** Your instructions **
Your answer must be the exact lines from the one holding "For 3D printed" through the final line of the records below, both included, and nothing more.

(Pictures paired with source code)

- Opening Delimiter -

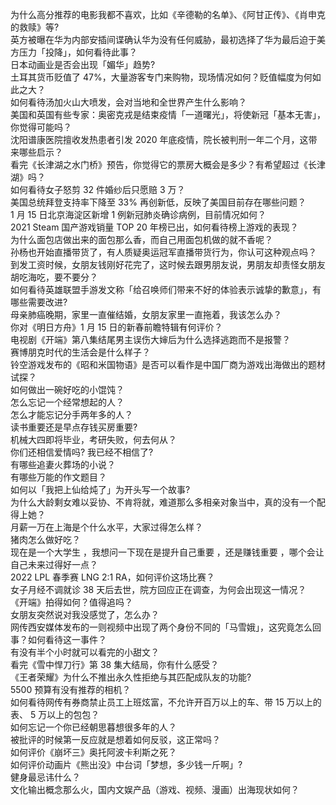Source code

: 为什么高分推荐的电影我都不喜欢，比如《辛德勒的名单》、《阿甘正传》、《肖申克的救赎》等?  
英方被曝在华为内部安插间谍确认华为没有任何威胁，最初选择了华为最后迫于美方压力「投降」，如何看待此事？  
日本动画业是否会出现「媚华」趋势?  
土耳其货币贬值了 47%，大量游客专门来购物，现场情况如何？贬值幅度为何如此之大？  
如何看待汤加火山大喷发，会对当地和全世界产生什么影响？  
美国和英国有些专家：奥密克戎是结束疫情「一道曙光」，将使新冠「基本无害」，你觉得可能吗？  
沈阳谱康医院擅收发热患者引发 2020 年底疫情，院长被判刑一年二个月，这带来哪些启示？  
看完《长津湖之水门桥》预告，你觉得它的票房大概会是多少？有希望超过《长津湖》吗？  
如何看待女子怒剪 32 件婚纱后只愿赔 3 万？  
美国总统拜登支持率下降至 33% 再创新低，反映了美国目前存在哪些问题？  
1 月 15 日北京海淀区新增 1 例新冠肺炎确诊病例，目前情况如何？  
2021 Steam 国产游戏销量 TOP 20 年榜已出，如何看待榜上游戏的表现？  
为什么面包店做出来的面包那么香，而自己用面包机做的就不香呢？  
孙杨也开始直播带货了，有人质疑奥运冠军直播带货行为，你认可这种观点吗？  
到发工资时候，女朋友钱刚好花完了，这时候去跟男朋友说，男朋友却责怪女朋友胡吃海吃，要不要分？  
如何看待英雄联盟手游发文称「给召唤师们带来不好的体验表示诚挚的歉意」，有哪些需要改进?  
母亲肺癌晚期，家里一直催结婚，女朋友家里一直拖着，我该怎么办？  
你对《明日方舟》1 月 15 日的新春前瞻特辑有何评价？  
电视剧《开端》第八集结尾男主误伤大婶后为什么选择逃跑而不是报警？  
赛博朋克时代的生活会是什么样子？  
铃空游戏发布的《昭和米国物语》是否可以看作是中国厂商为游戏出海做出的题材试探？  
如何做出一碗好吃的小馄饨？  
怎么忘记一个经常想起的人？  
怎么才能忘记分手两年多的人？  
读书重要还是早点存钱买房重要?  
机械大四即将毕业，考研失败，何去何从？  
你们还相信爱情吗? 我已经不相信了?  
有哪些追妻火葬场的小说？  
有哪些万能的作文题目？  
如何以「我把上仙给炖了」为开头写一个故事?  
为什么大龄剩女难以妥协、不肯将就，难道那么多相亲对象当中，真的没有一个配得上她？  
月薪一万在上海是个什么水平，大家过得怎么样？  
猪肉怎么做好吃？  
现在是一个大学生 ，我想问一下现在是提升自己重要 ，还是赚钱重要 ，哪个会让自己未来过得好一点？  
2022 LPL 春季赛 LNG 2:1 RA，如何评价这场比赛？  
女子月经不调就诊 38 天后去世，院方回应正在调查，为何会出现这一情况？  
《开端》拍得如何？值得追吗？  
女朋友突然说对我没感觉了，怎么办？  
网传西安媒体发布的一则视频中出现了两个身份不同的「马雪娥」，这究竟怎么回事？如何看待这一事件？  
有没有半个小时就可以看完的小甜文？  
看完《雪中悍刀行》第 38 集大结局，你有什么感受？  
《王者荣耀》为什么不推出永久性拒绝与其匹配成队友的功能?  
5500 预算有没有推荐的相机？  
如何看待网传有券商禁止员工上班炫富，不允许开百万以上的车、带 15 万以上的表、 5 万以上的包包？  
如何忘记一个你已经朝思暮想很多年的人？  
被批评的时候第一反应就是想着如何反驳，这正常吗？  
如何评价《崩坏三》奥托阿波卡利斯之死？  
如何评价动画片《熊出没》中台词「梦想，多少钱一斤啊」?  
健身最忌讳什么？  
文化输出概念那么火，国内文娱产品（游戏、视频、漫画）出海现状如何？  
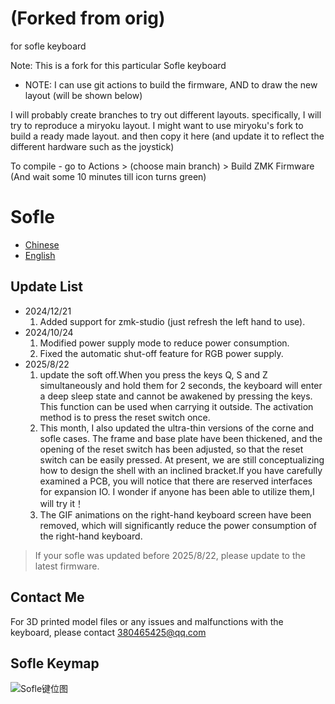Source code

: # (Forked from orig)
for sofle keyboard

Note: This is a fork for this particular Sofle keyboard

* NOTE: I can use git actions to build the firmware, AND to draw the new layout (will be shown below)

I will probably create branches to try out different layouts.
specifically, I will try to reproduce a miryoku layout.
I might want to use miryoku's fork to build a ready made layout. and then copy it here (and update it to reflect the different
hardware such as the joystick)






To compile - go to Actions > (choose main branch) >  Build ZMK Firmware
(And wait some 10 minutes till icon turns green)












# Sofle

- [Chinese](README.md)
- [English](README_EN.md)

## Update List

- 2024/12/21
  1. Added support for zmk-studio (just refresh the left hand to use).
- 2024/10/24
  1. Modified power supply mode to reduce power consumption.
  2. Fixed the automatic shut-off feature for RGB power supply.
- 2025/8/22
  1. update the soft off.When you press the keys Q, S and Z simultaneously and hold them for 2 seconds, the keyboard will enter a deep sleep state and cannot be awakened by pressing the keys. This function can be used when carrying it outside. The activation method is to press the reset switch once.
  2. This month, I also updated the ultra-thin versions of the corne and sofle cases. The frame and base plate have been thickened, and the opening of the reset switch has been adjusted, so that the reset switch can be easily pressed. At present, we are still conceptualizing how to design the shell with an inclined bracket.If you have carefully examined a PCB, you will notice that there are reserved interfaces for expansion IO. I wonder if anyone has been able to utilize them,I will try it！
  3. The GIF animations on the right-hand keyboard screen have been removed, which will significantly reduce the power consumption of the right-hand keyboard.

> If your  sofle was updated before 2025/8/22, please update to the latest firmware.
>

## Contact Me

For 3D printed model files or any issues and malfunctions with the keyboard, please contact [380465425@qq.com](mailto:380465425@qq.com)

## Sofle Keymap

![Sofle键位图](keymap-drawer/eyelash_sofle.svg)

- Closing Delimiter -

** Response to the task **
For 3D printed model files or any issues and malfunctions with the keyboard, please contact [380465425@qq.com](mailto:380465425@qq.com)

## Sofle Keymap

![Sofle键位图](keymap-drawer/eyelash_sofle.svg)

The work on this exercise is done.